This is not bad – ambling along 44th Street with Sonny Rollins for company,
This poem starts off with a pretty laid back, chilled first line: "This is not bad." This first line hooks us in, because we immediately want to find out more. It raises questions such as: Who is speaking? Who thinks that "This is not bad?" What's "not bad?"
The next couple of lines clue us into the fact that someone (quite possibly our speaker) is "ambling," or walking, along 44th Street.
A-ha—we have our first clue about the poem's location. This speaker is walking right through the heart of the Big Apple, along 44th Street in New York, which is midtown Manhattan. (Check out "Setting" for more.)
"Ambling" is an important word because it suggests that the speaker is walking in a relaxed way. He's not stressed. He's chilled.
He also has "Sonny Rollins for company." Who's Sonny Rollins? If you were into jazz, you'd know that Rollins is a famous jazz saxophonist.
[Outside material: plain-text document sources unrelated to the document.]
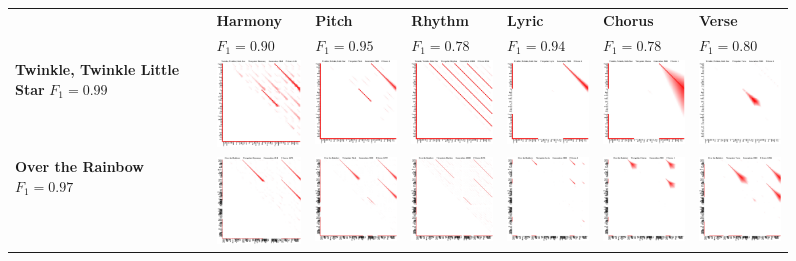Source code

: \documentclass[phd,electronic,oneside,twosidetoc,letterpaper,chaptercenter,parttop,lol,lof,lot]{byumsphd}
\begin{document}
\begin{figure}[t!]
\centering
\newcommand{\colwidth}{1in}
\setlength\tabcolsep{1.5pt} %
\newcolumntype{D}{ >{\centering\arraybackslash} m{\colwidth} }
\begin{tabular}{CDDDDDD}
 & \textbf{Harmony} & \textbf{Pitch} & \textbf{Rhythm} & \textbf{Lyric} & \textbf{Chorus} & \textbf{Verse} \\
  & $F_{1}=0.90$ & $F_{1}=0.95$ & $F_{1}=0.78$ & $F_{1}=0.94$ & $F_{1}=0.78$ & $F_{1}=0.80$ \\
\textbf{Twinkle, Twinkle Little Star} $F_{1}=0.99$ & \includegraphics[width=\colwidth]{Twinkle__Twinkle__Little_Star_gen5848_id631_harmony} & \includegraphics[width=\colwidth]{Twinkle__Twinkle__Little_Star_gen5000_id544_pitch} & \includegraphics[width=\colwidth]{Twinkle__Twinkle__Little_Star_gen10000_id784_rhythm} & \includegraphics[width=\colwidth]{Twinkle__Twinkle__Little_Star_gen5000_id435_lyric} & \includegraphics[width=\colwidth]{Twinkle__Twinkle__Little_Star_gen5000_id399_chorus} & \includegraphics[width=\colwidth]{Twinkle__Twinkle__Little_Star_gen5000_id467_verse} \\
\textbf{Over the Rainbow} $F_{1}=0.97$ & \includegraphics[width=\colwidth]{Over_the_Rainbow_gen5848_id631_harmony} & \includegraphics[width=\colwidth]{Over_the_Rainbow_gen5000_id544_pitch} & \includegraphics[width=\colwidth]{Over_the_Rainbow_gen10000_id784_rhythm} & \includegraphics[width=\colwidth]{Over_the_Rainbow_gen5000_id435_lyric} & \includegraphics[width=\colwidth]{Over_the_Rainbow_gen5000_id399_chorus} & \includegraphics[width=\colwidth]{Over_the_Rainbow_gen5000_id467_verse} \\
\end{tabular}
\end{figure}
\end{document}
This third line raises a question, then. Is the speaker actually walking along with Sonny Rollins? Even though the speaker makes it sound like he might be, we can guess from the title of the poem, "Man Listening to Disc," that he isn't. More likely, he's listening to Sonny Rollins on his headphones. Let's keep reading to see if that's the case.
Before we do, though, notice that the length of these lines varies: the first line is short, the next line is longer, the one after is even longer. Plus, there's no rhyme. This means that the poem is written in a form called free verse. Check out "Form and Meter" for more details.
Even though these lines are in free verse, we can pick up on some patterns. There's consonance in the second line, with the sounds "l" and "g" each repeated twice. See "Sound Check" for more details.
His music flowing through the soft calipers of these earphones,
Yup—these lines make it clear that this speaker is jammin' to some jazz (played by Rollins, of course) as he walks on down the street.
What the heck are "calipers"? They're a tool that measures the distance between two sides of an object (check one out here). Each headphone is on either side of the speaker's head, so the headphones sort of act like their measuring the distance between his ears.
We can find a lot of consonance of the F sound in these two lines, in the words "flowing," "soft" and "earphones" (see "Sound Check" for more). Considering that the speaker is talking about the music "flowing" through to him, the repetition of the F sound here really gives us a sense of that flow.